* WORK INSTRUCTIONS
If a line in the entries contains the word "varios", list it.

┌─ TASK MATERIAL

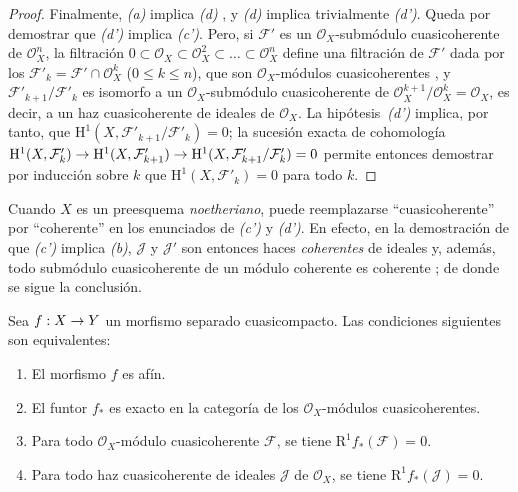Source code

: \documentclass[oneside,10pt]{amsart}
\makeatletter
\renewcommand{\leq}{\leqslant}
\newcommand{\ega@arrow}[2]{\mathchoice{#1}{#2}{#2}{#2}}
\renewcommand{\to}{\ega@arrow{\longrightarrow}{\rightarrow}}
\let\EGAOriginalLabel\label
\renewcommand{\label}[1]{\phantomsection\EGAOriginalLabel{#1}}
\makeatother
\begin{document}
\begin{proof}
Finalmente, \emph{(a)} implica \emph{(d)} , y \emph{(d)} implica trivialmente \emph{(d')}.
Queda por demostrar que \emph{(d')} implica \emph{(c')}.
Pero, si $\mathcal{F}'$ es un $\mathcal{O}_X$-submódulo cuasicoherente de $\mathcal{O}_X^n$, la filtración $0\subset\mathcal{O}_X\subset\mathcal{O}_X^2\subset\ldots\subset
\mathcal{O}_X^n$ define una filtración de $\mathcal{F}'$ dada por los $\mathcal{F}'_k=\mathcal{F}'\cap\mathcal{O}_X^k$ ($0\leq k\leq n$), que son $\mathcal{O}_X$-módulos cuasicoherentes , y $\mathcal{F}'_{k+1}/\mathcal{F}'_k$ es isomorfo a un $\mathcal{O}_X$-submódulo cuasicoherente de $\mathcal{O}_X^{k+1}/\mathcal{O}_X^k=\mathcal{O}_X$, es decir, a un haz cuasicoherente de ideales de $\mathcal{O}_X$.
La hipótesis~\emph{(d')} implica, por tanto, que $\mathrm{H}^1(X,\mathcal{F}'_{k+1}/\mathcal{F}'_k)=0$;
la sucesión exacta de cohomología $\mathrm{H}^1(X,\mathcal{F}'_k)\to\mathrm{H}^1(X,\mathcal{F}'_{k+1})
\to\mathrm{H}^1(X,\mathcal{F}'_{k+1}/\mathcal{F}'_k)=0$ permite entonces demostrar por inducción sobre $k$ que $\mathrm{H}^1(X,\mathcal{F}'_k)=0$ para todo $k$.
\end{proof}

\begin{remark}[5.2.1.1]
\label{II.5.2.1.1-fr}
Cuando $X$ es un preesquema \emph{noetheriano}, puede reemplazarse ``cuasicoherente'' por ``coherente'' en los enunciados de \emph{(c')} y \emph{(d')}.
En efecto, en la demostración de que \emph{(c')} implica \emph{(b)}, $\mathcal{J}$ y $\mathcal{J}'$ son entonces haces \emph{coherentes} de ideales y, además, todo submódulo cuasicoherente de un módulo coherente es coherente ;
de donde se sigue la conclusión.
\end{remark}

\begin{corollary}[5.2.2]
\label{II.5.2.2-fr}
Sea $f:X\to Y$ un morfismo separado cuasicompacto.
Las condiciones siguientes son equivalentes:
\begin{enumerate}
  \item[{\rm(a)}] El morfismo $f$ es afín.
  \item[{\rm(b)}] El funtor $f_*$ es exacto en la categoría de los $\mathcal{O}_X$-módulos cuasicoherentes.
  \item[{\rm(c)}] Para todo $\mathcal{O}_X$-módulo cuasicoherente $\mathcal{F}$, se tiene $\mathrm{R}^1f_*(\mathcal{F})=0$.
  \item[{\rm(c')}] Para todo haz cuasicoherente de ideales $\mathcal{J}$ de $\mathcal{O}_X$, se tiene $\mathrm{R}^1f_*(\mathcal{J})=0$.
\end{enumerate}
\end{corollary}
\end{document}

└─
┌─ TASK MATERIAL

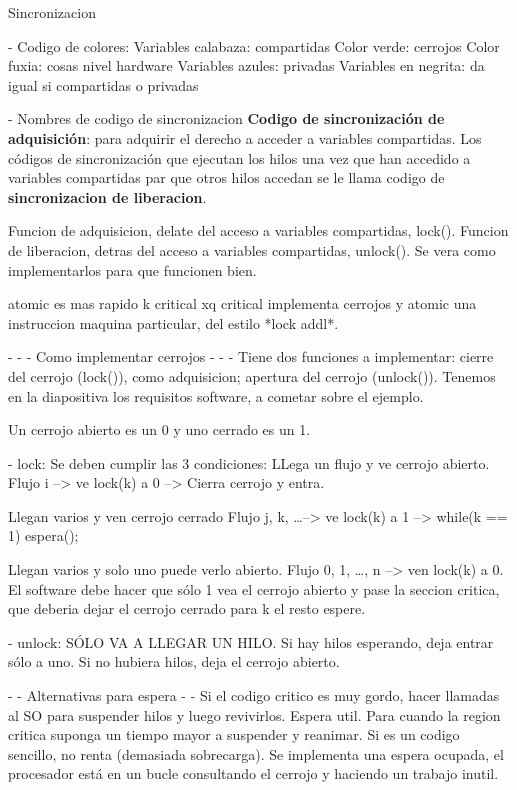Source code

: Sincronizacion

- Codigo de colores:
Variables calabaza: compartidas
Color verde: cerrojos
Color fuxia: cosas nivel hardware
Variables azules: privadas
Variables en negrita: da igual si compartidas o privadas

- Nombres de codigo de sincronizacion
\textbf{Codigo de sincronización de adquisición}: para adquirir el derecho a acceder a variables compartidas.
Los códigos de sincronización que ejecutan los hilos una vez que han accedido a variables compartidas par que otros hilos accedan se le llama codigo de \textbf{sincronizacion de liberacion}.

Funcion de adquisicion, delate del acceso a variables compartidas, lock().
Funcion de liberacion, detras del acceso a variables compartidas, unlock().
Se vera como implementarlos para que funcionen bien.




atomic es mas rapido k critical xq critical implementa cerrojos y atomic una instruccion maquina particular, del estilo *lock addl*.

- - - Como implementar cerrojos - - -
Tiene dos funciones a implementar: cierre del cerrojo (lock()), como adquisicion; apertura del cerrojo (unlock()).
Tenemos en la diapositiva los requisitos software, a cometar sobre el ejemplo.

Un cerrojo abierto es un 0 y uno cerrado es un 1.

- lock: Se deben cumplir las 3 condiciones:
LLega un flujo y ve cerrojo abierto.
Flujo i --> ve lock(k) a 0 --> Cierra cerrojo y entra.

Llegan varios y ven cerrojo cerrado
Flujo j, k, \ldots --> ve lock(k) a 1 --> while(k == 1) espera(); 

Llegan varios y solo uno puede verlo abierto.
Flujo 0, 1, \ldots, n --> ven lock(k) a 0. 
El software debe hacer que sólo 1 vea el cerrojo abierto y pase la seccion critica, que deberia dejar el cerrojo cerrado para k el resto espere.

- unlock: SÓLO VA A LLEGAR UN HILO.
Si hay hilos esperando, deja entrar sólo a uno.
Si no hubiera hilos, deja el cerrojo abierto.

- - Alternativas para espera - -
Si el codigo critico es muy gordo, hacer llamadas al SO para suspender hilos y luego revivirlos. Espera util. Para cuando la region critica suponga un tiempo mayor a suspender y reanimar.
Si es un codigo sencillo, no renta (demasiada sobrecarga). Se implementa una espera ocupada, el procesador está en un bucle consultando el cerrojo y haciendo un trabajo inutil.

└─

* SOLUTION BELOW
Llegan varios y ven cerrojo cerrado
Llegan varios y solo uno puede verlo abierto.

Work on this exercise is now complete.